The way of the wicked is an abomination unto the LORD: but he loveth him that followeth after righteousness.
Verse 9. - This verse gives the reason for the treatment specified in the preceding verse (comp. Proverbs 11:20; Proverbs 12:22). Followeth after; chaseth, implying effort and perseverance, as in the pursuit of game (Proverbs 11:19; Proverbs 21:21).
Correction is grievous unto him that forsaketh the way: and he that hateth reproof shall die.
Verse 10. - Correction is grievous unto him that forsaketh the way. The verse is climacteric, and the first clause is better translated, There is a grievous correction for him that forsaketh the way; then the second clause denotes what that correction is: he that hateth reproof - i.e. he that forsaketh the way - shall die. "The way" is the path of goodness and righteousness (Proverbs 2:13). "The way of life." the Vulgate calls it; so Proverbs 10:17. Ecclesiastes 21:6, "He that hateth reproof is in the way of sinners." The Authorized Version is quite allowable, and is supported in some degree by the Vulgate, Doctrina mala deserenti viam vitae. The sinner is annoyed by discipline, correction, or true teaching, because they curb the indulgence of his passions, make him uneasy in conscience, and force him to look to future issues. Septuagint, "The instruction of the guileless (ἀκάκου) is known by passers-by; but they who hate reproofs die shamefully." The Syriac adopts the same rendering; but it is a question whether the word ought not to be κακοῦ. Menander says -

Ὁ μὴ δαρεὶς ἄνθρωπος οὐ παιδεύεται.

"Man unchastised learns naught."
Hell and destruction are before the LORD: how much more then the hearts of the children of men?
Verse 11. - Hell and destruction are before the Lord. The two words rendered "hell" and "destruction" are respectively Sheol and Abaddon, Infernus and Perditio, Ἅιδης and ἀπώλεια (comp. Proverbs 27:20). The former is used generally as the place to which the souls of the dead are consigned - the receptacle of all departed spirits, whether good or bad. Abaddon is the lowest depth of hell, the "abyss" of Luke 8:31; Revelation 9:2, etc.; 20:l, etc. The clause means that God's eye penetrates even the most secret corners of the unseen world. As Job (Job 26:6) says, "Sheol is naked before him, and Abaddon hath no covering" (comp. Psalm 139:7, etc.). How much more then the hearts of the children of men? (For the form of the expression, comp. Proverbs 11:31 and Proverbs 19:7; and for the import, Proverbs 16:2; Proverbs 21:2; Jeremiah 17:10.) If God knows the secrets of the world beyond the grave, much more does he know the secret thoughts of men on earth. The heart is the source of action (see Matthew 15:19, etc.).
A scorner loveth not one that reproveth him: neither will he go unto the wise.
Verse 12. - A scorner loveth not one that reproveth him (Proverbs 9:8; Amos 5:10).
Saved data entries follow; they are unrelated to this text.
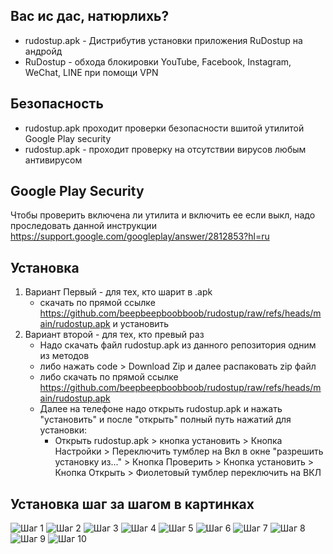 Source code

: Вас ис дас, натюрлихь?
----------------------
- rudostup.apk - Дистрибутив установки приложения RuDostup на андройд
- RuDostup - обхода блокировки YouTube, Facebook, Instagram, WeChat, LINE при помощи VPN


Безопасность
-------------
- rudostup.apk  проходит проверки безопасности вшитой утилитой Google Play security
- rudostup.apk - проходит проверку на отсутствии вирусов любым антивирусом

Google Play Security
-------------------
Чтобы проверить включена ли утилита и включить ее если выкл, надо проследовать
данной инструкции https://support.google.com/googleplay/answer/2812853?hl=ru

Установка
---------
  1. Вариант Первый - для тех, кто шарит в .apk
     - скачать по прямой ссылке https://github.com/beepbeepboobboob/rudostup/raw/refs/heads/main/rudostup.apk и установить
  2. Вариант второй - для тех, кто превый раз
     - Надо скачать файл rudostup.apk из данного репозитория одним из методов
     - либо нажать code > Download Zip и далее распаковать zip файл
     - либо скачать по прямой ссылке https://github.com/beepbeepboobboob/rudostup/raw/refs/heads/main/rudostup.apk
     - Далее на телефоне надо открыть rudostup.apk и нажать "установить" и после "открыть" полный путь нажатий для установки:
       - Открыть rudostup.apk > кнопка установить > Кнопка Настройки > Переключить тумблер на Вкл в окне "разрешить установку из..." > Кнопка Проверить > Кнопка установить > Кнопка Открыть  > Фиолетовый тумблер переключить на ВКЛ

Установка шаг за шагом в картинках
----------------------------------
![Шаг 1](/install_img/step-1.jpg)
![Шаг 2](/install_img/step-2.jpg)
![Шаг 3](/install_img/step-3.jpg)
![Шаг 4](/install_img/step-4.jpg)
![Шаг 5](/install_img/step-5.jpg)
![Шаг 6](/install_img/step-6.jpg)
![Шаг 7](/install_img/step-7.jpg)
![Шаг 8](/install_img/step-8.jpg)
![Шаг 9](/install_img/step-9.jpg)
![Шаг 10](/install_img/step-10.jpg)
     
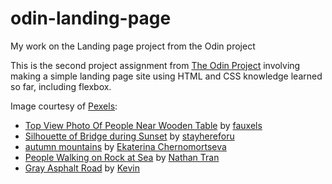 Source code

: # odin-landing-page
My work on the Landing page project from the Odin project

This is the second project assignment from [The Odin Project](https://www.theodinproject.com/) involving making a simple landing page site using HTML and CSS knowledge learned so far, including flexbox.

Image courtesy of [Pexels](https://www.pexels.com):
- [Top View Photo Of People Near Wooden Table](https://www.pexels.com/photo/top-view-photo-of-people-near-wooden-table-3183150/) by [fauxels](https://www.pexels.com/@fauxels/)
- [Silhouette of Bridge during Sunset](https://www.pexels.com/photo/silhouette-of-bridge-during-sunset-14455742/) by [stayhereforu](https://www.pexels.com/@stayhereforu-216201233/)
- [autumn mountains](https://www.pexels.com/photo/autumn-mountains-18427938/) by [Ekaterina Chernomortseva](https://www.pexels.com/@chernomortseva/)
- [People Walking on Rock at Sea](https://www.pexels.com/photo/people-walking-on-rock-at-sea-16387810/) by [Nathan Tran](https://www.pexels.com/@nathan-tran-292691073/)
- [Gray Asphalt Road](https://www.pexels.com/photo/gray-asphalt-road-5177297/) by [Kevin](https://www.pexels.com/@vuzeca/) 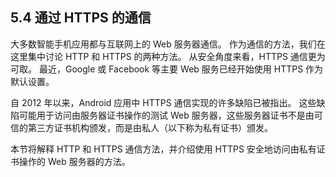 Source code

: ## 5.4 通过 HTTPS 的通信

大多数智能手机应用都与互联网上的 Web 服务器通信。 作为通信的方法，我们在这里集中讨论 HTTP 和 HTTPS 的两种方法。 从安全角度来看，HTTPS 通信更为可取。 最近，Google 或 Facebook 等主要 Web 服务已经开始使用 HTTPS 作为默认设置。

自 2012 年以来，Android 应用中 HTTPS 通信实现的许多缺陷已被指出。 这些缺陷可能用于访问由服务器证书操作的测试 Web 服务器，这些服务器证书不是由可信的第三方证书机构颁发，而是由私人（以下称为私有证书）颁发。 

本节将解释 HTTP 和 HTTPS 通信方法，并介绍使用 HTTPS 安全地访问由私有证书操作的 Web 服务器的方法。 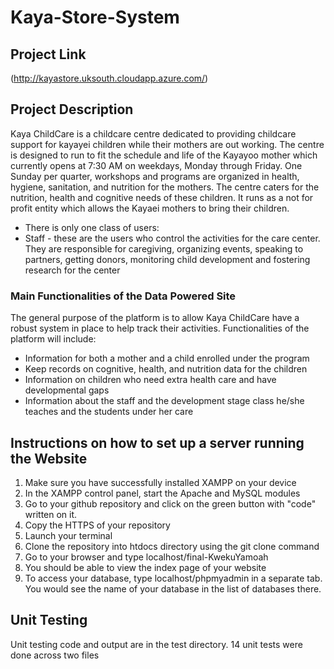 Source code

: # Kaya-Store-System 
## Project Link
(http://kayastore.uksouth.cloudapp.azure.com/)
## Project Description
Kaya ChildCare is a childcare centre dedicated to providing childcare support for kayayei children while their
mothers are out working. The centre is designed to run to fit the schedule and life of the Kayayoo mother
which currently opens at 7:30 AM on weekdays, Monday through Friday. One Sunday per quarter, workshops
and programs are organized in health, hygiene, sanitation, and nutrition for the mothers. The centre caters
for the nutrition, health and cognitive needs of these children. It runs as a not for profit entity which allows
the Kayaei mothers to bring their children.
* There is only one class of users:
* Staff - these are the users who control the activities for the care center. They are responsible for caregiving, organizing events,
speaking to partners, getting donors, monitoring child development and fostering research for the center

### Main Functionalities of the Data Powered Site
The general purpose of the platform is to allow Kaya ChildCare have a
robust system in place to help track their activities. Functionalities of
the platform will include:
* Information for both a mother and a child enrolled under the program
* Keep records on cognitive, health, and nutrition data for the children
* Information on children who need extra health care and have
developmental gaps
* Information about the staff and the development stage class he/she
teaches and the students under her care

## Instructions on how to set up a server running the Website
1. Make sure you have successfully installed XAMPP on your device
2. In the XAMPP control panel, start the Apache and MySQL modules
3. Go to your github repository and click on the green button with "code" written on it.
4. Copy the HTTPS of your repository
5. Launch your terminal
6. Clone the repository into htdocs directory using the git clone command
7. Go to your browser and type localhost/final-KwekuYamoah
8. You should be able to view the index page of your website
9. To access your database, type localhost/phpmyadmin in a separate tab. You would see the name of your database in the list of databases there.

## Unit Testing
Unit testing code and output are in the test directory. 14 unit tests were done across two files
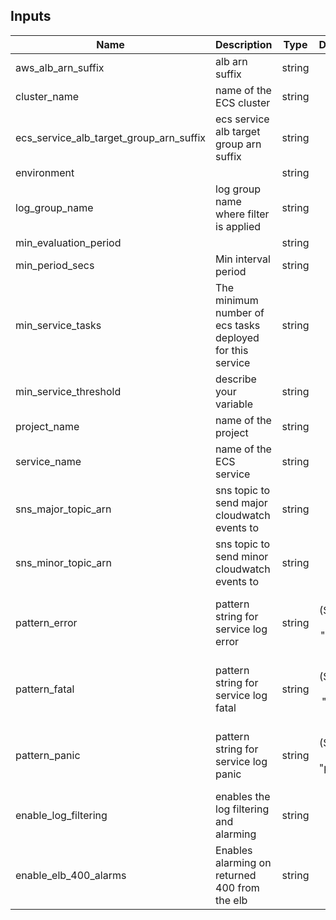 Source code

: 
## Inputs

| Name | Description | Type | Default | Required |
|------|-------------|:----:|:-----:|:-----:|
| aws_alb_arn_suffix | alb arn suffix | string | - | yes |
| cluster_name | name of the ECS cluster | string | - | yes |
| ecs_service_alb_target_group_arn_suffix | ecs service alb target group arn suffix | string | - | yes |
| environment |  | string | - | yes |
| log_group_name | log group name where filter is applied | string | - | yes |
| min_evaluation_period |  | string | `2` | no |
| min_period_secs | Min interval period | string | `60` | no |
| min_service_tasks | The minimum number of ecs tasks deployed for this service | string | `2` | no |
| min_service_threshold | describe your variable | string | `1` | no |
| project_name | name of the project | string | - | yes |
| service_name | name of the ECS service | string | - | yes |
| sns_major_topic_arn | sns topic to send major cloudwatch events to | string | - | yes |
| sns_minor_topic_arn | sns topic to send minor cloudwatch events to | string | - | yes |
| pattern_error | pattern string for service log error | string | { ($.level = \"error\" ) } | no |
| pattern_fatal | pattern string for service log fatal | string | { ($.level = \"fatal\" ) } | no |
| pattern_panic | pattern string for service log panic | string | { ($.level = \"panic\" ) } | no |
| enable_log_filtering | enables the log filtering and alarming | string | true | no |
| enable_elb_400_alarms | Enables alarming on returned 400 from the elb | string | true | no | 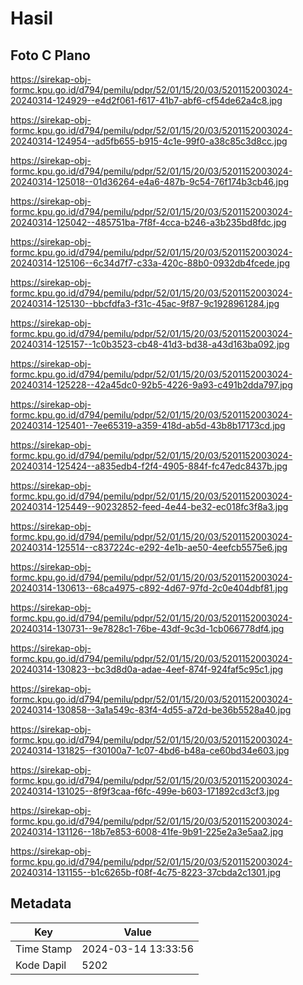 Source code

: # Hasil

## Foto C Plano

https://sirekap-obj-formc.kpu.go.id/d794/pemilu/pdpr/52/01/15/20/03/5201152003024-20240314-124929--e4d2f061-f617-41b7-abf6-cf54de62a4c8.jpg

https://sirekap-obj-formc.kpu.go.id/d794/pemilu/pdpr/52/01/15/20/03/5201152003024-20240314-124954--ad5fb655-b915-4c1e-99f0-a38c85c3d8cc.jpg

https://sirekap-obj-formc.kpu.go.id/d794/pemilu/pdpr/52/01/15/20/03/5201152003024-20240314-125018--01d36264-e4a6-487b-9c54-76f174b3cb46.jpg

https://sirekap-obj-formc.kpu.go.id/d794/pemilu/pdpr/52/01/15/20/03/5201152003024-20240314-125042--485751ba-7f8f-4cca-b246-a3b235bd8fdc.jpg

https://sirekap-obj-formc.kpu.go.id/d794/pemilu/pdpr/52/01/15/20/03/5201152003024-20240314-125106--6c34d7f7-c33a-420c-88b0-0932db4fcede.jpg

https://sirekap-obj-formc.kpu.go.id/d794/pemilu/pdpr/52/01/15/20/03/5201152003024-20240314-125130--bbcfdfa3-f31c-45ac-9f87-9c1928961284.jpg

https://sirekap-obj-formc.kpu.go.id/d794/pemilu/pdpr/52/01/15/20/03/5201152003024-20240314-125157--1c0b3523-cb48-41d3-bd38-a43d163ba092.jpg

https://sirekap-obj-formc.kpu.go.id/d794/pemilu/pdpr/52/01/15/20/03/5201152003024-20240314-125228--42a45dc0-92b5-4226-9a93-c491b2dda797.jpg

https://sirekap-obj-formc.kpu.go.id/d794/pemilu/pdpr/52/01/15/20/03/5201152003024-20240314-125401--7ee65319-a359-418d-ab5d-43b8b17173cd.jpg

https://sirekap-obj-formc.kpu.go.id/d794/pemilu/pdpr/52/01/15/20/03/5201152003024-20240314-125424--a835edb4-f2f4-4905-884f-fc47edc8437b.jpg

https://sirekap-obj-formc.kpu.go.id/d794/pemilu/pdpr/52/01/15/20/03/5201152003024-20240314-125449--90232852-feed-4e44-be32-ec018fc3f8a3.jpg

https://sirekap-obj-formc.kpu.go.id/d794/pemilu/pdpr/52/01/15/20/03/5201152003024-20240314-125514--c837224c-e292-4e1b-ae50-4eefcb5575e6.jpg

https://sirekap-obj-formc.kpu.go.id/d794/pemilu/pdpr/52/01/15/20/03/5201152003024-20240314-130613--68ca4975-c892-4d67-97fd-2c0e404dbf81.jpg

https://sirekap-obj-formc.kpu.go.id/d794/pemilu/pdpr/52/01/15/20/03/5201152003024-20240314-130731--9e7828c1-76be-43df-9c3d-1cb066778df4.jpg

https://sirekap-obj-formc.kpu.go.id/d794/pemilu/pdpr/52/01/15/20/03/5201152003024-20240314-130823--bc3d8d0a-adae-4eef-874f-924faf5c95c1.jpg

https://sirekap-obj-formc.kpu.go.id/d794/pemilu/pdpr/52/01/15/20/03/5201152003024-20240314-130858--3a1a549c-83f4-4d55-a72d-be36b5528a40.jpg

https://sirekap-obj-formc.kpu.go.id/d794/pemilu/pdpr/52/01/15/20/03/5201152003024-20240314-131825--f30100a7-1c07-4bd6-b48a-ce60bd34e603.jpg

https://sirekap-obj-formc.kpu.go.id/d794/pemilu/pdpr/52/01/15/20/03/5201152003024-20240314-131025--8f9f3caa-f6fc-499e-b603-171892cd3cf3.jpg

https://sirekap-obj-formc.kpu.go.id/d794/pemilu/pdpr/52/01/15/20/03/5201152003024-20240314-131126--18b7e853-6008-41fe-9b91-225e2a3e5aa2.jpg

https://sirekap-obj-formc.kpu.go.id/d794/pemilu/pdpr/52/01/15/20/03/5201152003024-20240314-131155--b1c6265b-f08f-4c75-8223-37cbda2c1301.jpg


## Metadata

| Key        | Value               |
| ---------- | ------------------- |
| Time Stamp | 2024-03-14 13:33:56 |
| Kode Dapil | 5202                |



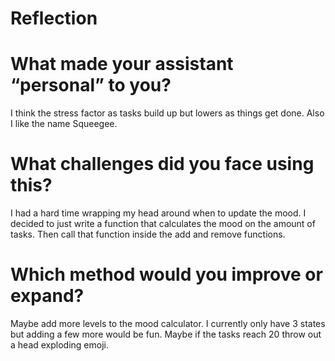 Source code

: # Reflection

# What made your assistant “personal” to you?
I think the stress factor as tasks build up but lowers as things get done. Also I like the name Squeegee.

# What challenges did you face using this?
I had a hard time wrapping my head around when to update the mood. I decided to just write a function that calculates the mood on the amount of tasks. Then call that function inside the add and remove functions.

# Which method would you improve or expand?
Maybe add more levels to the mood calculator. I currently only have 3 states but adding a few more would be fun. Maybe if the tasks reach 20 throw out a head exploding emoji. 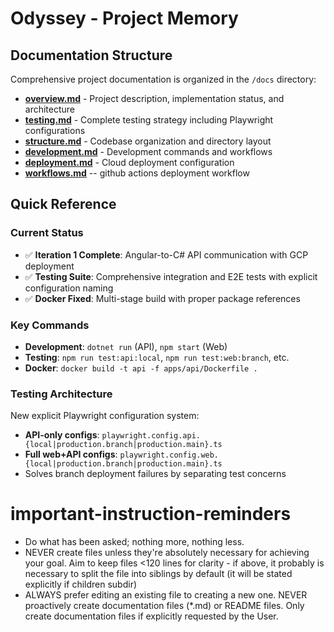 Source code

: # Odyssey - Project Memory

## Documentation Structure
Comprehensive project documentation is organized in the `/docs` directory:

- **[overview.md](docs/overview.md)** - Project description, implementation status, and architecture
- **[testing.md](docs/testing.md)** - Complete testing strategy including Playwright configurations
- **[structure.md](docs/structure.md)** - Codebase organization and directory layout
- **[development.md](docs/development.md)** - Development commands and workflows
- **[deployment.md](docs/deployment.md)** - Cloud deployment configuration
- **[workflows.md](docs/workflows.md)** -- github actions deployment workflow

## Quick Reference

### Current Status
- ✅ **Iteration 1 Complete**: Angular-to-C# API communication with GCP deployment
- ✅ **Testing Suite**: Comprehensive integration and E2E tests with explicit configuration naming
- ✅ **Docker Fixed**: Multi-stage build with proper package references

### Key Commands
- **Development**: `dotnet run` (API), `npm start` (Web)
- **Testing**: `npm run test:api:local`, `npm run test:web:branch`, etc.
- **Docker**: `docker build -t api -f apps/api/Dockerfile .`

### Testing Architecture
New explicit Playwright configuration system:
- **API-only configs**: `playwright.config.api.{local|production.branch|production.main}.ts`
- **Full web+API configs**: `playwright.config.web.{local|production.branch|production.main}.ts`
- Solves branch deployment failures by separating test concerns

# important-instruction-reminders
- Do what has been asked; nothing more, nothing less. 
- NEVER create files unless they're absolutely necessary for achieving your goal. Aim to keep files <120 lines for clarity - if above, it probably is necessary to split the file into siblings by default (it will be stated explicitly if children subdir)
- ALWAYS prefer editing an existing file to creating a new one.
NEVER proactively create documentation files (*.md) or README files. Only create documentation files if explicitly requested by the User.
For "scorner" the Vulgate has pestilens, and the Septuagint ἀπαίδευτος, "undisciplined." "Scorners" are spoken of elsewhere, as Proverbs 1:22 (where see note); they are conceited, arrogant persons, free-thinkers, indifferent to or sceptical of religion, and too self-opinionated to be open to advice or reproof. Neither will he go unto the wise, who would correct and teach him (Proverbs 13:20). Septuagint, "He will not converse (ὁμιλήσει) with the wise." He does not believe the maxim -

Σοφοῦ παρ ἀνδρὸς χρὴ σοφόν τι μανθάνειν.

"From a wise man you must some wisdom learn." A Latin adage runs -

"Argue consultum, te diliget: argue stultum
Avertet vultum, nec te dimittet iuultum."
A merry heart maketh a cheerful countenance: but by sorrow of the heart the spirit is broken.
Verse 13. - A merry heart maketh a cheerful countenance. The face is the index of the condition of the mind.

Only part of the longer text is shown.